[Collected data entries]

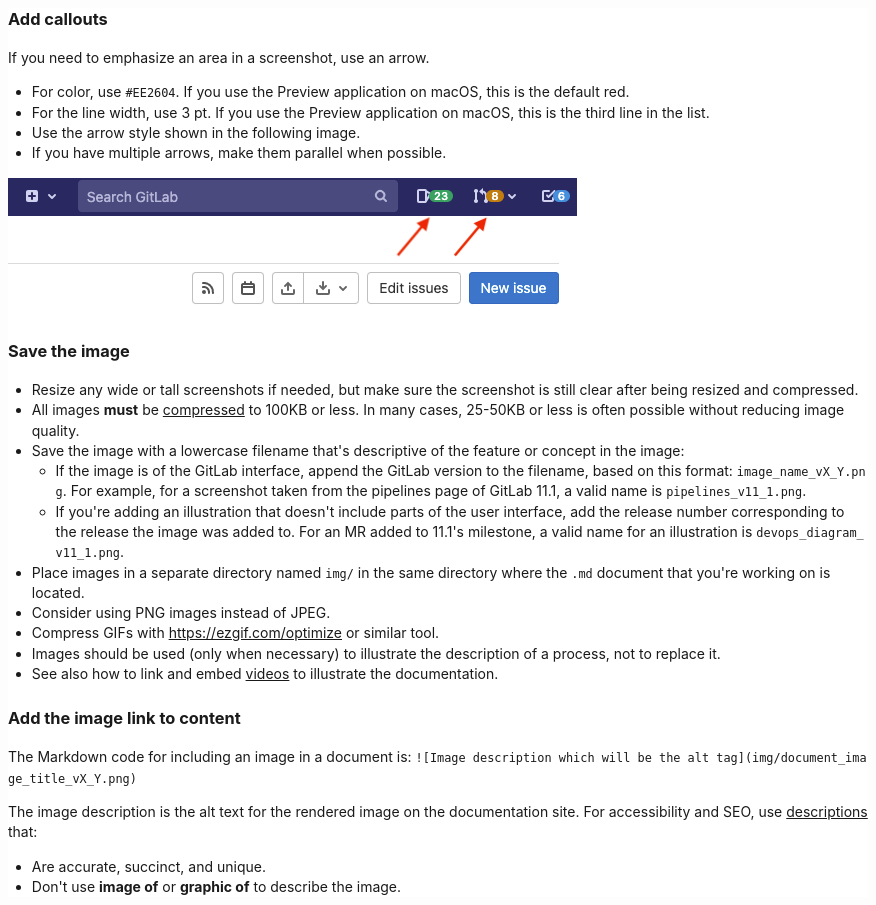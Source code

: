 ### Add callouts

If you need to emphasize an area in a screenshot, use an arrow.

- For color, use `#EE2604`. If you use the Preview application on macOS, this is the default red.
- For the line width, use 3 pt. If you use the Preview application on macOS, this is the third line in the list.
- Use the arrow style shown in the following image.
- If you have multiple arrows, make them parallel when possible.

![callout example](img/callouts.png)

### Save the image

- Resize any wide or tall screenshots if needed, but make sure the screenshot is
  still clear after being resized and compressed.
- All images **must** be [compressed](#compress-images) to 100KB or less.
  In many cases, 25-50KB or less is often possible without reducing image quality.
- Save the image with a lowercase filename that's descriptive of the feature
  or concept in the image:
  - If the image is of the GitLab interface, append the GitLab version to the filename,
    based on this format: `image_name_vX_Y.png`. For example, for a screenshot taken
    from the pipelines page of GitLab 11.1, a valid name is `pipelines_v11_1.png`.
  - If you're adding an illustration that doesn't include parts of the user interface,
    add the release number corresponding to the release the image was added to.
    For an MR added to 11.1's milestone, a valid name for an illustration is `devops_diagram_v11_1.png`.
- Place images in a separate directory named `img/` in the same directory where
  the `.md` document that you're working on is located.
- Consider using PNG images instead of JPEG.
- Compress GIFs with <https://ezgif.com/optimize> or similar tool.
- Images should be used (only when necessary) to illustrate the description
  of a process, not to replace it.
- See also how to link and embed [videos](#videos) to illustrate the documentation.

### Add the image link to content

The Markdown code for including an image in a document is:
`![Image description which will be the alt tag](img/document_image_title_vX_Y.png)`

The image description is the alt text for the rendered image on the
documentation site. For accessibility and SEO, use [descriptions](https://webaim.org/techniques/alttext/)
that:

- Are accurate, succinct, and unique.
- Don't use **image of** or **graphic of** to describe the image.
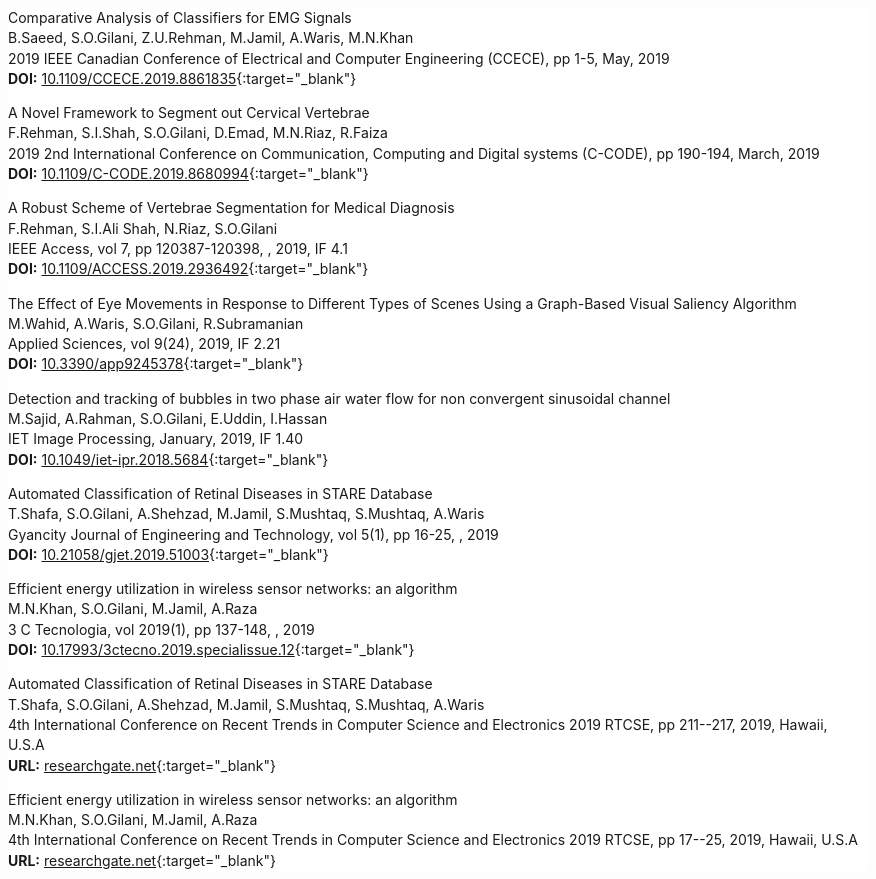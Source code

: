 Comparative Analysis of Classifiers for EMG Signals  
B.Saeed, S.O.Gilani, Z.U.Rehman, M.Jamil, A.Waris, M.N.Khan  
2019 IEEE Canadian Conference of Electrical and Computer Engineering (CCECE), pp 1-5, May, 2019  
**DOI:** [10.1109/CCECE.2019.8861835](https://dx.doi.org/10.1109/CCECE.2019.8861835){:target="_blank"}  
  
A Novel Framework to Segment out Cervical Vertebrae  
F.Rehman, S.I.Shah, S.O.Gilani, D.Emad, M.N.Riaz, R.Faiza  
2019 2nd International Conference on Communication, Computing and Digital systems (C-CODE), pp 190-194, March, 2019  
**DOI:** [10.1109/C-CODE.2019.8680994](https://dx.doi.org/10.1109/C-CODE.2019.8680994){:target="_blank"}  
  
A Robust Scheme of Vertebrae Segmentation for Medical Diagnosis  
F.Rehman, S.I.Ali Shah, N.Riaz, S.O.Gilani  
IEEE Access, vol 7, pp 120387-120398, , 2019, IF 4.1  
**DOI:** [10.1109/ACCESS.2019.2936492](https://dx.doi.org/10.1109/ACCESS.2019.2936492){:target="_blank"}  
  
The Effect of Eye Movements in Response to Different Types of Scenes Using a Graph-Based Visual Saliency Algorithm  
M.Wahid, A.Waris, S.O.Gilani, R.Subramanian  
Applied Sciences, vol 9(24), 2019, IF 2.21  
**DOI:** [10.3390/app9245378](https://dx.doi.org/10.3390/app9245378){:target="_blank"}  
  
Detection and tracking of bubbles in two phase air water flow for non convergent sinusoidal channel  
M.Sajid, A.Rahman, S.O.Gilani, E.Uddin, I.Hassan  
IET Image Processing, January, 2019, IF 1.40  
**DOI:** [10.1049/iet-ipr.2018.5684](https://dx.doi.org/10.1049/iet-ipr.2018.5684){:target="_blank"}  
  
Automated Classification of Retinal Diseases in STARE Database  
T.Shafa, S.O.Gilani, A.Shehzad, M.Jamil, S.Mushtaq, S.Mushtaq, A.Waris  
Gyancity Journal of Engineering and Technology, vol 5(1), pp 16-25, , 2019  
**DOI:** [10.21058/gjet.2019.51003](https://dx.doi.org/10.21058/gjet.2019.51003){:target="_blank"}  
  
Efficient energy utilization in wireless sensor networks: an algorithm  
M.N.Khan, S.O.Gilani, M.Jamil, A.Raza  
3 C Tecnologia, vol 2019(1), pp 137-148, , 2019  
**DOI:** [10.17993/3ctecno.2019.specialissue.12](https://dx.doi.org/10.17993/3ctecno.2019.specialissue.12){:target="_blank"}  
  
Automated Classification of Retinal Diseases in STARE Database  
T.Shafa, S.O.Gilani, A.Shehzad, M.Jamil, S.Mushtaq, S.Mushtaq, A.Waris  
4th International Conference on Recent Trends in Computer Science and Electronics 2019 RTCSE, pp 211--217, 2019, Hawaii, U.S.A  
**URL:** [researchgate.net](https://www.researchgate.net/publication/338670460_Proceedings_of_4th_International_Conference_on_Recent_Trends_in_Computer_Science_and_Electronics_2019){:target="_blank"}  
  
Efficient energy utilization in wireless sensor networks: an algorithm  
M.N.Khan, S.O.Gilani, M.Jamil, A.Raza  
4th International Conference on Recent Trends in Computer Science and Electronics 2019 RTCSE, pp 17--25, 2019, Hawaii, U.S.A  
**URL:** [researchgate.net](https://www.researchgate.net/publication/338670460_Proceedings_of_4th_International_Conference_on_Recent_Trends_in_Computer_Science_and_Electronics_2019){:target="_blank"}  
  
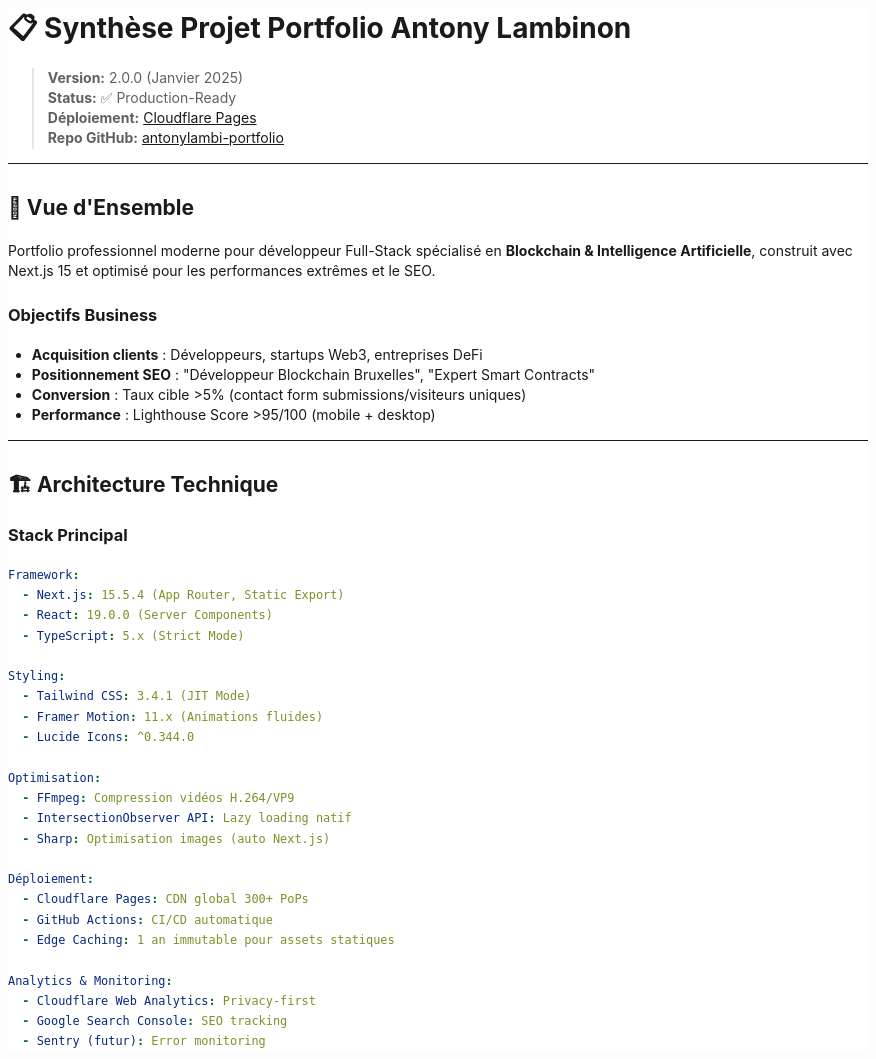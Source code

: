 # 📋 Synthèse Projet Portfolio Antony Lambinon

> **Version:** 2.0.0 (Janvier 2025)  
> **Status:** ✅ Production-Ready  
> **Déploiement:** [Cloudflare Pages](https://antonylambi-portfolio.pages.dev)  
> **Repo GitHub:** [antonylambi-portfolio](https://github.com/devtehen/antonylambi-portfolio)

---

## 🎯 Vue d'Ensemble

Portfolio professionnel moderne pour développeur Full-Stack spécialisé en **Blockchain & Intelligence Artificielle**, construit avec Next.js 15 et optimisé pour les performances extrêmes et le SEO.

### Objectifs Business
- **Acquisition clients** : Développeurs, startups Web3, entreprises DeFi
- **Positionnement SEO** : "Développeur Blockchain Bruxelles", "Expert Smart Contracts"
- **Conversion** : Taux cible >5% (contact form submissions/visiteurs uniques)
- **Performance** : Lighthouse Score >95/100 (mobile + desktop)

---

## 🏗️ Architecture Technique

### Stack Principal

```yaml
Framework:
  - Next.js: 15.5.4 (App Router, Static Export)
  - React: 19.0.0 (Server Components)
  - TypeScript: 5.x (Strict Mode)
  
Styling:
  - Tailwind CSS: 3.4.1 (JIT Mode)
  - Framer Motion: 11.x (Animations fluides)
  - Lucide Icons: ^0.344.0
  
Optimisation:
  - FFmpeg: Compression vidéos H.264/VP9
  - IntersectionObserver API: Lazy loading natif
  - Sharp: Optimisation images (auto Next.js)
  
Déploiement:
  - Cloudflare Pages: CDN global 300+ PoPs
  - GitHub Actions: CI/CD automatique
  - Edge Caching: 1 an immutable pour assets statiques
  
Analytics & Monitoring:
  - Cloudflare Web Analytics: Privacy-first
  - Google Search Console: SEO tracking
  - Sentry (futur): Error monitoring
```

TASK DESCRIPTION |
Your copy should match the entries exactly, minus the pictures.

RESULT |
Source code

: ### Add callouts

If you need to emphasize an area in a screenshot, use an arrow.

- For color, use `#EE2604`. If you use the Preview application on macOS, this is the default red.
- For the line width, use 3 pt. If you use the Preview application on macOS, this is the third line in the list.
- Use the arrow style shown in the following image.
- If you have multiple arrows, make them parallel when possible.

![callout example](img/callouts.png)

### Save the image

- Resize any wide or tall screenshots if needed, but make sure the screenshot is
  still clear after being resized and compressed.
- All images **must** be [compressed](#compress-images) to 100KB or less.
  In many cases, 25-50KB or less is often possible without reducing image quality.
- Save the image with a lowercase filename that's descriptive of the feature
  or concept in the image:
  - If the image is of the GitLab interface, append the GitLab version to the filename,
    based on this format: `image_name_vX_Y.png`. For example, for a screenshot taken
    from the pipelines page of GitLab 11.1, a valid name is `pipelines_v11_1.png`.
  - If you're adding an illustration that doesn't include parts of the user interface,
    add the release number corresponding to the release the image was added to.
    For an MR added to 11.1's milestone, a valid name for an illustration is `devops_diagram_v11_1.png`.
- Place images in a separate directory named `img/` in the same directory where
  the `.md` document that you're working on is located.
- Consider using PNG images instead of JPEG.
- Compress GIFs with <https://ezgif.com/optimize> or similar tool.
- Images should be used (only when necessary) to illustrate the description
  of a process, not to replace it.
- See also how to link and embed [videos](#videos) to illustrate the documentation.

### Add the image link to content

The Markdown code for including an image in a document is:
`![Image description which will be the alt tag](img/document_image_title_vX_Y.png)`

The image description is the alt text for the rendered image on the
documentation site. For accessibility and SEO, use [descriptions](https://webaim.org/techniques/alttext/)
that:

- Are accurate, succinct, and unique.
- Don't use **image of** or **graphic of** to describe the image.
Source code

: Comparative Analysis of Classifiers for EMG Signals  
B.Saeed, S.O.Gilani, Z.U.Rehman, M.Jamil, A.Waris, M.N.Khan  
2019 IEEE Canadian Conference of Electrical and Computer Engineering (CCECE), pp 1-5, May, 2019  
**DOI:** [10.1109/CCECE.2019.8861835](https://dx.doi.org/10.1109/CCECE.2019.8861835){:target="_blank"}  
  
A Novel Framework to Segment out Cervical Vertebrae  
F.Rehman, S.I.Shah, S.O.Gilani, D.Emad, M.N.Riaz, R.Faiza  
2019 2nd International Conference on Communication, Computing and Digital systems (C-CODE), pp 190-194, March, 2019  
**DOI:** [10.1109/C-CODE.2019.8680994](https://dx.doi.org/10.1109/C-CODE.2019.8680994){:target="_blank"}  
  
A Robust Scheme of Vertebrae Segmentation for Medical Diagnosis  
F.Rehman, S.I.Ali Shah, N.Riaz, S.O.Gilani  
IEEE Access, vol 7, pp 120387-120398, , 2019, IF 4.1  
**DOI:** [10.1109/ACCESS.2019.2936492](https://dx.doi.org/10.1109/ACCESS.2019.2936492){:target="_blank"}  
  
The Effect of Eye Movements in Response to Different Types of Scenes Using a Graph-Based Visual Saliency Algorithm  
M.Wahid, A.Waris, S.O.Gilani, R.Subramanian  
Applied Sciences, vol 9(24), 2019, IF 2.21  
**DOI:** [10.3390/app9245378](https://dx.doi.org/10.3390/app9245378){:target="_blank"}  
  
Detection and tracking of bubbles in two phase air water flow for non convergent sinusoidal channel  
M.Sajid, A.Rahman, S.O.Gilani, E.Uddin, I.Hassan  
IET Image Processing, January, 2019, IF 1.40  
**DOI:** [10.1049/iet-ipr.2018.5684](https://dx.doi.org/10.1049/iet-ipr.2018.5684){:target="_blank"}  
  
Automated Classification of Retinal Diseases in STARE Database  
T.Shafa, S.O.Gilani, A.Shehzad, M.Jamil, S.Mushtaq, S.Mushtaq, A.Waris  
Gyancity Journal of Engineering and Technology, vol 5(1), pp 16-25, , 2019  
**DOI:** [10.21058/gjet.2019.51003](https://dx.doi.org/10.21058/gjet.2019.51003){:target="_blank"}  
  
Efficient energy utilization in wireless sensor networks: an algorithm  
M.N.Khan, S.O.Gilani, M.Jamil, A.Raza  
3 C Tecnologia, vol 2019(1), pp 137-148, , 2019  
**DOI:** [10.17993/3ctecno.2019.specialissue.12](https://dx.doi.org/10.17993/3ctecno.2019.specialissue.12){:target="_blank"}  
  
Automated Classification of Retinal Diseases in STARE Database  
T.Shafa, S.O.Gilani, A.Shehzad, M.Jamil, S.Mushtaq, S.Mushtaq, A.Waris  
4th International Conference on Recent Trends in Computer Science and Electronics 2019 RTCSE, pp 211--217, 2019, Hawaii, U.S.A  
**URL:** [researchgate.net](https://www.researchgate.net/publication/338670460_Proceedings_of_4th_International_Conference_on_Recent_Trends_in_Computer_Science_and_Electronics_2019){:target="_blank"}  
  
Efficient energy utilization in wireless sensor networks: an algorithm  
M.N.Khan, S.O.Gilani, M.Jamil, A.Raza  
4th International Conference on Recent Trends in Computer Science and Electronics 2019 RTCSE, pp 17--25, 2019, Hawaii, U.S.A  
**URL:** [researchgate.net](https://www.researchgate.net/publication/338670460_Proceedings_of_4th_International_Conference_on_Recent_Trends_in_Computer_Science_and_Electronics_2019){:target="_blank"}  
  
Source code

: # 📋 Synthèse Projet Portfolio Antony Lambinon

> **Version:** 2.0.0 (Janvier 2025)  
> **Status:** ✅ Production-Ready  
> **Déploiement:** [Cloudflare Pages](https://antonylambi-portfolio.pages.dev)  
> **Repo GitHub:** [antonylambi-portfolio](https://github.com/devtehen/antonylambi-portfolio)

---

## 🎯 Vue d'Ensemble

Portfolio professionnel moderne pour développeur Full-Stack spécialisé en **Blockchain & Intelligence Artificielle**, construit avec Next.js 15 et optimisé pour les performances extrêmes et le SEO.

### Objectifs Business
- **Acquisition clients** : Développeurs, startups Web3, entreprises DeFi
- **Positionnement SEO** : "Développeur Blockchain Bruxelles", "Expert Smart Contracts"
- **Conversion** : Taux cible >5% (contact form submissions/visiteurs uniques)
- **Performance** : Lighthouse Score >95/100 (mobile + desktop)

---

## 🏗️ Architecture Technique

### Stack Principal

```yaml
Framework:
  - Next.js: 15.5.4 (App Router, Static Export)
  - React: 19.0.0 (Server Components)
  - TypeScript: 5.x (Strict Mode)
  
Styling:
  - Tailwind CSS: 3.4.1 (JIT Mode)
  - Framer Motion: 11.x (Animations fluides)
  - Lucide Icons: ^0.344.0
  
Optimisation:
  - FFmpeg: Compression vidéos H.264/VP9
  - IntersectionObserver API: Lazy loading natif
  - Sharp: Optimisation images (auto Next.js)
  
Déploiement:
  - Cloudflare Pages: CDN global 300+ PoPs
  - GitHub Actions: CI/CD automatique
  - Edge Caching: 1 an immutable pour assets statiques
  
Analytics & Monitoring:
  - Cloudflare Web Analytics: Privacy-first
  - Google Search Console: SEO tracking
  - Sentry (futur): Error monitoring
```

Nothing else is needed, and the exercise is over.